**WHAT TO WORK ON:** Print the full set of records below, character for character and picture-free.

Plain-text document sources
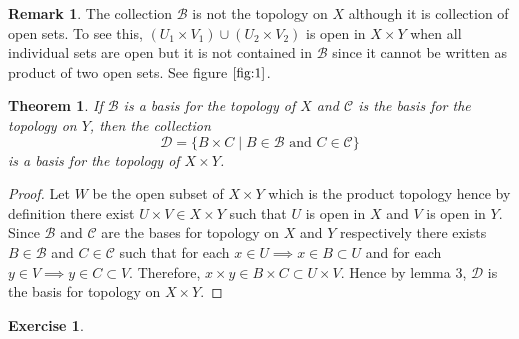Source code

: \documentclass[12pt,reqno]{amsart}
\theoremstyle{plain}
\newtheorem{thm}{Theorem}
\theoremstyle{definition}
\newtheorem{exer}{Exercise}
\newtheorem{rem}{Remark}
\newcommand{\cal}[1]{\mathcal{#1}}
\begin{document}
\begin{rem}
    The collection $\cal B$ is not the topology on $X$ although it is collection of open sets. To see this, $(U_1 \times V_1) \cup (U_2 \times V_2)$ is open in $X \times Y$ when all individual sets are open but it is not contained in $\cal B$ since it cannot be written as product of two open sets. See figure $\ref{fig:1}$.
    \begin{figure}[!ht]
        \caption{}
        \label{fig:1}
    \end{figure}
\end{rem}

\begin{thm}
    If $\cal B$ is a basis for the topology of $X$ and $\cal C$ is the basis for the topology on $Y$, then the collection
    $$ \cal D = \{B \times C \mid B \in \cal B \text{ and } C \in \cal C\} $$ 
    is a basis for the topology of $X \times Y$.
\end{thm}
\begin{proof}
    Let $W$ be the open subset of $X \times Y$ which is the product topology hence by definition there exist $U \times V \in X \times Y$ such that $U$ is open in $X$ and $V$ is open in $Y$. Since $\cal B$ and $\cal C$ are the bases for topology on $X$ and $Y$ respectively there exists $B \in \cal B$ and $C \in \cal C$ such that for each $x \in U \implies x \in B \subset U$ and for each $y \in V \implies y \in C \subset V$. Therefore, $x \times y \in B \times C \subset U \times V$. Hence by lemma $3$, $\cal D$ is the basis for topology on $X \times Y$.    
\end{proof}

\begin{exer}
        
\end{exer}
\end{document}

**THE COMPLETED TASK:**
Source code

: \documentclass[12pt,reqno]{amsart}
\theoremstyle{plain}
\newtheorem{thm}{Theorem}
\theoremstyle{definition}
\newtheorem{exer}{Exercise}
\newtheorem{rem}{Remark}
\newcommand{\cal}[1]{\mathcal{#1}}
\begin{document}
\begin{rem}
    The collection $\cal B$ is not the topology on $X$ although it is collection of open sets. To see this, $(U_1 \times V_1) \cup (U_2 \times V_2)$ is open in $X \times Y$ when all individual sets are open but it is not contained in $\cal B$ since it cannot be written as product of two open sets. See figure $\ref{fig:1}$.
    \begin{figure}[!ht]
        \caption{}
        \label{fig:1}
    \end{figure}
\end{rem}

\begin{thm}
    If $\cal B$ is a basis for the topology of $X$ and $\cal C$ is the basis for the topology on $Y$, then the collection
    $$ \cal D = \{B \times C \mid B \in \cal B \text{ and } C \in \cal C\} $$ 
    is a basis for the topology of $X \times Y$.
\end{thm}
\begin{proof}
    Let $W$ be the open subset of $X \times Y$ which is the product topology hence by definition there exist $U \times V \in X \times Y$ such that $U$ is open in $X$ and $V$ is open in $Y$. Since $\cal B$ and $\cal C$ are the bases for topology on $X$ and $Y$ respectively there exists $B \in \cal B$ and $C \in \cal C$ such that for each $x \in U \implies x \in B \subset U$ and for each $y \in V \implies y \in C \subset V$. Therefore, $x \times y \in B \times C \subset U \times V$. Hence by lemma $3$, $\cal D$ is the basis for topology on $X \times Y$.    
\end{proof}

\begin{exer}
        
\end{exer}
\end{document}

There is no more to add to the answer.